Je pense qu'il vous sera plus utile encore de disposer de quelques éléments de réponse concernant tout particulièrement les secteurs que vous avez évoqués, notamment la plasturgie.
Dans ce secteur, la France est au cinquième rang mondial et au deuxième rang européen. Oyonnax, dans votre département, est bien l'un des pôles majeurs, avec notamment Plastics Vallée. C'est l'un des pôles sur lesquels nous comptons – en considération du nombre d'entreprises, petites et grandes, et de la capacité d'innovation – pour faire rayonner nos compétences et notre efficacité en la matière.
Plusieurs projets, et même plusieurs dizaines de projets ont déjà été financés au titre de ces pôles de compétitivité.
Je voudrais également vous indiquer que, dans le cadre du neuvième appel à projets de mars 2010, deux projets de plasturgie sont ou seront de nouveau financés par le fonds unique interministériel, et ce pour plus d'un million et demi d'euros.
Je voudrais aussi dire un mot sur l'entreprise Lejaby. J'ai déjà répondu ce matin, au nom de Laurent Wauquiez et de Christian Estrosi, à l'un de vos collègues députés à l'Assemblée nationale sur ce sujet. Outre les dispositions générales qu'il a prises pour soutenir la filière du textile et de l'habillement, le ministre chargé de l'industrie a bien l'intention d'être à la disposition de l'ensemble des élus et des responsables de l'entreprise.

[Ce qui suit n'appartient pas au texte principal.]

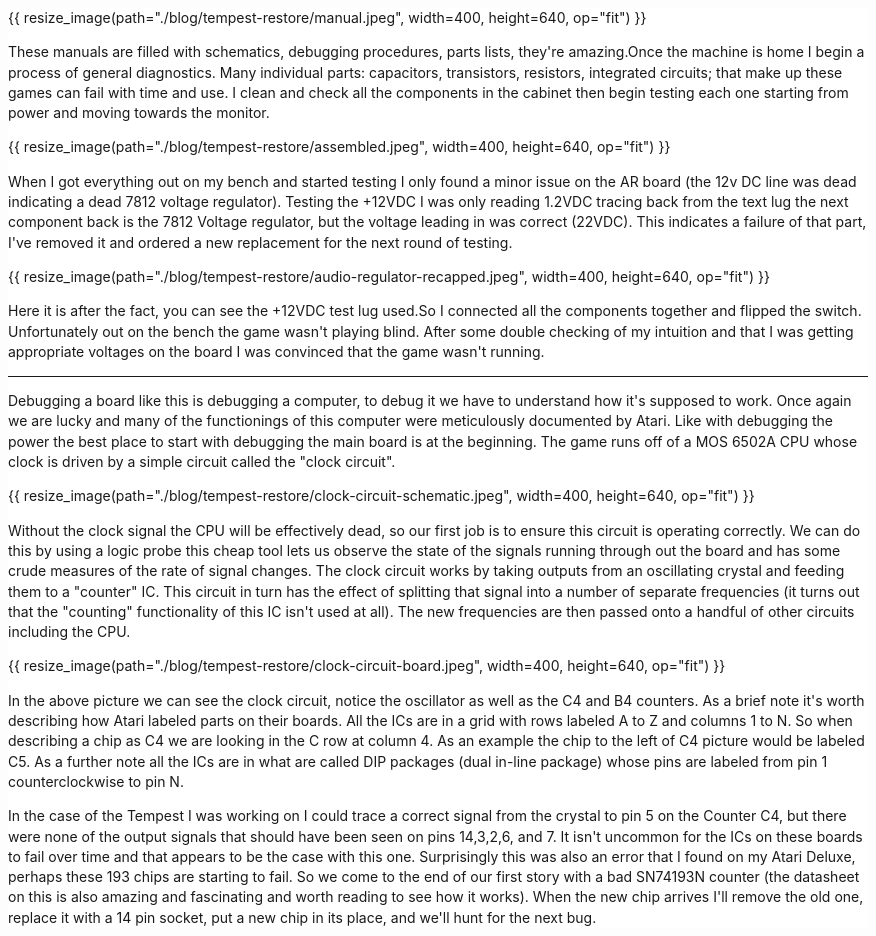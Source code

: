 {{ resize_image(path="./blog/tempest-restore/manual.jpeg", width=400, height=640, op="fit") }}

These manuals are filled with schematics, debugging procedures, parts lists, they're amazing.Once the machine is home I begin a process of general diagnostics. Many individual parts: capacitors, transistors, resistors, integrated circuits; that make up these games can fail with time and use. I clean and check all the components in the cabinet then begin testing each one starting from power and moving towards the monitor.

{{ resize_image(path="./blog/tempest-restore/assembled.jpeg", width=400, height=640, op="fit") }}

When I got everything out on my bench and started testing I only found a minor issue on the AR board (the 12v DC line was dead indicating a dead 7812 voltage regulator). Testing the +12VDC I was only reading 1.2VDC tracing back from the text lug the next component back is the 7812 Voltage regulator, but the voltage leading in was correct (22VDC). This indicates a failure of that part, I've removed it and ordered a new replacement for the next round of testing.

{{ resize_image(path="./blog/tempest-restore/audio-regulator-recapped.jpeg", width=400, height=640, op="fit") }}

Here it is after the fact, you can see the +12VDC test lug used.So I connected all the components together and flipped the switch. Unfortunately out on the bench the game wasn't playing blind. After some double checking of my intuition and that I was getting appropriate voltages on the board I was convinced that the game wasn't running.

---

Debugging a board like this is debugging a computer, to debug it we have to understand how it's supposed to work. Once again we are lucky and many of the functionings of this computer were meticulously documented by Atari. Like with debugging the power the best place to start with debugging the main board is at the beginning. The game runs off of a MOS 6502A CPU whose clock is driven by a simple circuit called the "clock circuit".


{{ resize_image(path="./blog/tempest-restore/clock-circuit-schematic.jpeg", width=400, height=640, op="fit") }}

Without the clock signal the CPU will be effectively dead, so our first job is to ensure this circuit is operating correctly. We can do this by using a logic probe this cheap tool lets us observe the state of the signals running through out the board and has some crude measures of the rate of signal changes. The clock circuit works by taking outputs from an oscillating crystal and feeding them to a "counter" IC. This circuit in turn has the effect of splitting that signal into a number of separate frequencies (it turns out that the "counting" functionality of this IC isn't used at all). The new frequencies are then passed onto a handful of other circuits including the CPU.


{{ resize_image(path="./blog/tempest-restore/clock-circuit-board.jpeg", width=400, height=640, op="fit") }}

In the above picture we can see the clock circuit, notice the oscillator as well as the C4 and B4 counters. As a brief note it's worth describing how Atari labeled parts on their boards. All the ICs are in a grid with rows labeled A to Z and columns 1 to N. So when describing a chip as C4 we are looking in the C row at column 4. As an example the chip to the left of C4 picture would be labeled C5. As a further note all the ICs are in what are called DIP packages (dual in-line package) whose pins are labeled from pin 1 counterclockwise to pin N.

In the case of the Tempest I was working on I could trace a correct signal from the crystal to pin 5 on the Counter C4, but there were none of the output signals that should have been seen on pins 14,3,2,6, and 7. It isn't uncommon for the ICs on these boards to fail over time and that appears to be the case with this one. Surprisingly this was also an error that I found on my Atari Deluxe, perhaps these 193 chips are starting to fail. So we come to the end of our first story with a bad SN74193N counter (the datasheet on this is also amazing and fascinating and worth reading to see how it works). When the new chip arrives I'll remove the old one, replace it with a 14 pin socket, put a new chip in its place, and we'll hunt for the next bug.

M. le président. La parole est à M. Martial Bourquin, pour la réplique.
M. Martial Bourquin. Après l'intervention de Jacques Berthou, on ne peut que constater l'ampleur de la désindustrialisation.
Il s'agit en effet d'un phénomène de très grande ampleur, ce qui a amené le groupe socialiste à demander au Sénat, à son président et à son bureau, la création d'une mission commune d'information sur la désindustrialisation des territoires.
Cette création était de droit, et nous l'avons obtenue.
À nous à présent de faire en sorte que cette mission commune fonctionne et réalise un diagnostic complet du phénomène dans toute son ampleur, étant rappelé que la désindustrialisation conduit des dizaines de milliers de personnes au chômage, sans emploi, et amène des TPE et des PME à connaître des difficultés d'accès au crédit, voire parfois à fermer leurs portes.
Ce qui manque, assurément, c'est une stratégie industrielle axée sur les filières !
J'ai bien entendu l'ensemble des interventions, et la réponse de Mme la secrétaire d'État. Ce qui compte aujourd'hui, c'est effectivement d'avoir des résultats. Nous sommes convaincus que la situation actuelle est d'une gravité telle qu'il nous faut trouver, dans les mois qui viennent, des axes d'action pour essayer de retrouver un dynamisme industriel que nous avons perdu.
(Applaudissements sur les travées du groupe socialiste, ainsi que sur certaines travées du RDSE.)
M. le président. Cette mission commune d'information sur la désindustrialisation des territoires, que vous présidez, monsieur Bourquin, et dont le rapporteur est notre collègue Alain Chatillon, auteur de la question, rassemble des sénateurs de toutes sensibilités. Sachez que le Sénat examinera avec beaucoup d'attention ses conclusions, pour les faire ensuite partager.